__WHAT IS EXPECTED__
Please report how many lines in the records below contain the word "into", giving only that number.

[Source records]

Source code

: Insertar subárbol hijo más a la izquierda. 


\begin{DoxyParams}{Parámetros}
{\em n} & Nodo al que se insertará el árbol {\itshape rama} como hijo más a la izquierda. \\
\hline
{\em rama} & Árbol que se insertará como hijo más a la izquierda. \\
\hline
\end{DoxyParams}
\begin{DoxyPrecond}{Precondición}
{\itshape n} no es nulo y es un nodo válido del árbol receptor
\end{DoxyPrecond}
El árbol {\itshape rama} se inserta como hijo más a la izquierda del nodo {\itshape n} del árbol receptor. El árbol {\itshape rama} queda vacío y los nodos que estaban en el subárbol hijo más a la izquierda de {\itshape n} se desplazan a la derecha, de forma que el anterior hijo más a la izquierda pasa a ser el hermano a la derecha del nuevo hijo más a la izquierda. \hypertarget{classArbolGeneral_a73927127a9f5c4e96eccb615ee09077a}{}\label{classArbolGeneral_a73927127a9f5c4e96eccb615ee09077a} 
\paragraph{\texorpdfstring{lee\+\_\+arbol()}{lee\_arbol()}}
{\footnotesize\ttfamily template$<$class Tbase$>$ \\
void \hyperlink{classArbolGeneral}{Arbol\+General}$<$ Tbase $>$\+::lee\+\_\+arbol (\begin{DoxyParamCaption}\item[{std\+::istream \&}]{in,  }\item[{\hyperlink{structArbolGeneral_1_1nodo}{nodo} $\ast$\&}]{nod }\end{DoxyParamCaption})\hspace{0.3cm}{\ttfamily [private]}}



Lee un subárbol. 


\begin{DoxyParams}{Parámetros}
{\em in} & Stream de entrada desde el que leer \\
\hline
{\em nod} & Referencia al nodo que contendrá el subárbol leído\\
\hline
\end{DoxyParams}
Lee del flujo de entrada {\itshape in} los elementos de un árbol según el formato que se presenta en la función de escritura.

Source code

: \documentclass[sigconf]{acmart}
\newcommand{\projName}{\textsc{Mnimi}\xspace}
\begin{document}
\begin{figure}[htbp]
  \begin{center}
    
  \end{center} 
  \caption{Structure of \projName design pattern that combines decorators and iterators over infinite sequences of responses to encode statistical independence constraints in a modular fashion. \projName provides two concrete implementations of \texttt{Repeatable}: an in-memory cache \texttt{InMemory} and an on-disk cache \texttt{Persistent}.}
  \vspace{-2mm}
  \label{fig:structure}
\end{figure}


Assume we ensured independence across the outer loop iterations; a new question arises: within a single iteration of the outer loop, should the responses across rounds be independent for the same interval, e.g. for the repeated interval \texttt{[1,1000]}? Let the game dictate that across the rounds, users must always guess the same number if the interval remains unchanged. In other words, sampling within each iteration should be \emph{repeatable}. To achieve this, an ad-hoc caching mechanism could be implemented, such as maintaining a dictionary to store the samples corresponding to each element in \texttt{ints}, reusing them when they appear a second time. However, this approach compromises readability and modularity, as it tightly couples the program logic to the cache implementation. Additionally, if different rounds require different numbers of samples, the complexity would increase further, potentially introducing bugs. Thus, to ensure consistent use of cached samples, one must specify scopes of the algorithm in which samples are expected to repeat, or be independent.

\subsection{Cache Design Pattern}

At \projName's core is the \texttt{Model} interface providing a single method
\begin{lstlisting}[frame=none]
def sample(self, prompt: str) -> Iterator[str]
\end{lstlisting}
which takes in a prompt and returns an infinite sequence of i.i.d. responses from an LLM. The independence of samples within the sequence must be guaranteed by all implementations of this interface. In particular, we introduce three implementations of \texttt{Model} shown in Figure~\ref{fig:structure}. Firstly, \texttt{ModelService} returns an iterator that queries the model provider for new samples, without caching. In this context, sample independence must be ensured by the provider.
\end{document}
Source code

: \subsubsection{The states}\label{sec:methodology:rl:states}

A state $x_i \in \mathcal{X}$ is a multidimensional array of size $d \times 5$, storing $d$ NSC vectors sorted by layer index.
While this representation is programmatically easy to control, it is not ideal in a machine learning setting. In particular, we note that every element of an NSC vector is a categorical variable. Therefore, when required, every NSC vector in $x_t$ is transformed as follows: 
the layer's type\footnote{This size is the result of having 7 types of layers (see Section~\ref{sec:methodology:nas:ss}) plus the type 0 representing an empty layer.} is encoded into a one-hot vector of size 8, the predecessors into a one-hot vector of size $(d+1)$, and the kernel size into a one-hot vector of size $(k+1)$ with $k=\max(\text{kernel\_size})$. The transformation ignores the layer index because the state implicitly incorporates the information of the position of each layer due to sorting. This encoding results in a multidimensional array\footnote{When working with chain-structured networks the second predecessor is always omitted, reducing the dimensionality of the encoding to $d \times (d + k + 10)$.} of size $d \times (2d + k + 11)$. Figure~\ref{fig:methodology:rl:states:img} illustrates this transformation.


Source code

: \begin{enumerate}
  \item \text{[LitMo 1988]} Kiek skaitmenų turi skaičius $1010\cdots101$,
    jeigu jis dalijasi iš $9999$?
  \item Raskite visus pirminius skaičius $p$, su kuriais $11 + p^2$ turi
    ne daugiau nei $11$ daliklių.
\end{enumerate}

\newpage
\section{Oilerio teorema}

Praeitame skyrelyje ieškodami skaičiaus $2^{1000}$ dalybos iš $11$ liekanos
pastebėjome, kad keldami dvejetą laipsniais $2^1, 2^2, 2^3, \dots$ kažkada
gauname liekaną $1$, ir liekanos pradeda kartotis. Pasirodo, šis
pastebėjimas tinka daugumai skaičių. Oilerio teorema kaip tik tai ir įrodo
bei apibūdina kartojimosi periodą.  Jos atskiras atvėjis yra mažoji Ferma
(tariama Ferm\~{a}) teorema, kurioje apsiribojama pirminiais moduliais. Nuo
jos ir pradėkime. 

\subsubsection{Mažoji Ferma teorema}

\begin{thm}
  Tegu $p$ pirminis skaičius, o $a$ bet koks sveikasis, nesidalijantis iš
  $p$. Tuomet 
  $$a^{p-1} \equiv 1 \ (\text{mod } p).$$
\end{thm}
...
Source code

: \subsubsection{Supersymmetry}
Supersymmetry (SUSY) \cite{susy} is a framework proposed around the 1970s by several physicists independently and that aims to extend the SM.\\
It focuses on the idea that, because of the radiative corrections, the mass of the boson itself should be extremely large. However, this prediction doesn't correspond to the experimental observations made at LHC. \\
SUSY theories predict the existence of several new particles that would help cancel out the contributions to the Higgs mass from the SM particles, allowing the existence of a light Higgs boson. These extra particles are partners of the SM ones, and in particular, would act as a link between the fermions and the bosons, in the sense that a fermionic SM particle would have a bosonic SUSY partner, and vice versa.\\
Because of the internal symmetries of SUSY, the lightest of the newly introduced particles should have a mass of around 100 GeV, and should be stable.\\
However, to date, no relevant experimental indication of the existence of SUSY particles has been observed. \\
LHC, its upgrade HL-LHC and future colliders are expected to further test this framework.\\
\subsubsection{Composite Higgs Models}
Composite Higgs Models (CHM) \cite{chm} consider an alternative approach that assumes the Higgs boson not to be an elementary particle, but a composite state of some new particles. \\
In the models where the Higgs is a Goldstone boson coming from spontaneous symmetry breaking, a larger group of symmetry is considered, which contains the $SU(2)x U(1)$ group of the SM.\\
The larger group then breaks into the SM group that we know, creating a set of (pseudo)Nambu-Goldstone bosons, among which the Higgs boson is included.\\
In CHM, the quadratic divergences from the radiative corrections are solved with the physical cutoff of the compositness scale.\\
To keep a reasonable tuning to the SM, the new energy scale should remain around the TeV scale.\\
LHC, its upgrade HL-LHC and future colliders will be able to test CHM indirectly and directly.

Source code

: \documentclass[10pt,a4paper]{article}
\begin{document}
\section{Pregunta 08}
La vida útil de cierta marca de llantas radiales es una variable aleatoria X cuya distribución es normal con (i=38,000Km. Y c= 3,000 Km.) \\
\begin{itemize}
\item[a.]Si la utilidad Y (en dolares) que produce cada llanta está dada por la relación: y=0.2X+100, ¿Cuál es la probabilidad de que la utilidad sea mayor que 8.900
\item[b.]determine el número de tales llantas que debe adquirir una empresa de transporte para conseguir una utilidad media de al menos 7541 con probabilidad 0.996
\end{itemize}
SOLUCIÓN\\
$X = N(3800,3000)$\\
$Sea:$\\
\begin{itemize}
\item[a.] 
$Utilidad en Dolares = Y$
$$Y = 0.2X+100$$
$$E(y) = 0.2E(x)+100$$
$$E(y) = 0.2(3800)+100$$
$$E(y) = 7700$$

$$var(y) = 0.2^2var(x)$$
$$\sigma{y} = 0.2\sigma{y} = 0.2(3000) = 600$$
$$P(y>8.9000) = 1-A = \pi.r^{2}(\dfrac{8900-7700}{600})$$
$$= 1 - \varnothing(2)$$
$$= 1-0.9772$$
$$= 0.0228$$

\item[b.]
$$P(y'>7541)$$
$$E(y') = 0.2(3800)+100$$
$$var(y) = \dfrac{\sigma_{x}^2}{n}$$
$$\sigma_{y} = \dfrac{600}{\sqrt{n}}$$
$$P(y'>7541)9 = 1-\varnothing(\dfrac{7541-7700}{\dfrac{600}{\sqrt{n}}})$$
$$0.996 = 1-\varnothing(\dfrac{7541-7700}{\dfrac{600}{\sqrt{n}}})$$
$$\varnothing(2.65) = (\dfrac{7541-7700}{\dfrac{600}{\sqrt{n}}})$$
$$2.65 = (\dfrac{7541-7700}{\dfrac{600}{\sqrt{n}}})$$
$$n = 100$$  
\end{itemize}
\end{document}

__SOLUTION TO THIS EXERCISE__
2